» WHAT YOU SHOULD DO
Collect every line below that contains the word "frac".

» INPUT MATERIAL
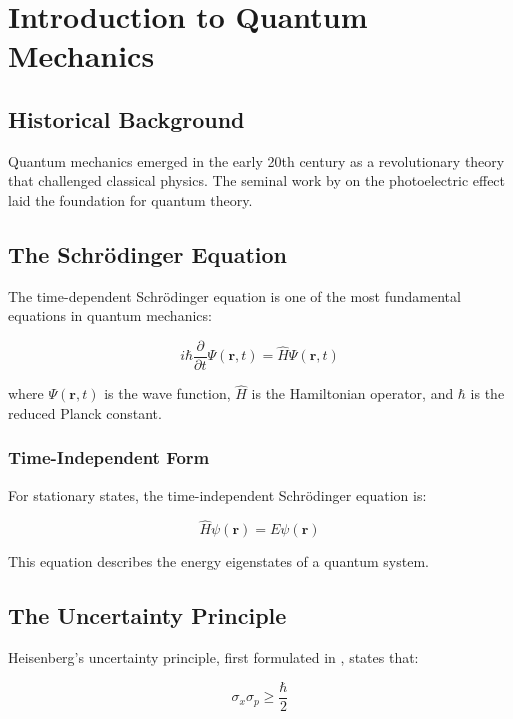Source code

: \chapter{Introduction to Quantum Mechanics}

\section{Historical Background}

Quantum mechanics emerged in the early 20th century as a revolutionary theory that challenged classical physics. The seminal work by \cite{einstein1905} on the photoelectric effect laid the foundation for quantum theory.

\section{The Schrödinger Equation}

The time-dependent Schrödinger equation is one of the most fundamental equations in quantum mechanics:

\begin{equation}
i\hbar \frac{\partial}{\partial t} \Psi(\mathbf{r}, t) = \hat{H} \Psi(\mathbf{r}, t)
\end{equation}

where $\Psi(\mathbf{r}, t)$ is the wave function, $\hat{H}$ is the Hamiltonian operator, and $\hbar$ is the reduced Planck constant.

\subsection{Time-Independent Form}

For stationary states, the time-independent Schrödinger equation is:

\begin{equation}
\hat{H} \psi(\mathbf{r}) = E \psi(\mathbf{r})
\end{equation}

This equation describes the energy eigenstates of a quantum system.

\section{The Uncertainty Principle}

Heisenberg's uncertainty principle, first formulated in \cite{heisenberg1927}, states that:

\begin{equation}
\sigma_x \sigma_p \geq \frac{\hbar}{2}
\end{equation}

» ANSWER SECTION
i\hbar \frac{\partial}{\partial t} \Psi(\mathbf{r}, t) = \hat{H} \Psi(\mathbf{r}, t)
\sigma_x \sigma_p \geq \frac{\hbar}{2}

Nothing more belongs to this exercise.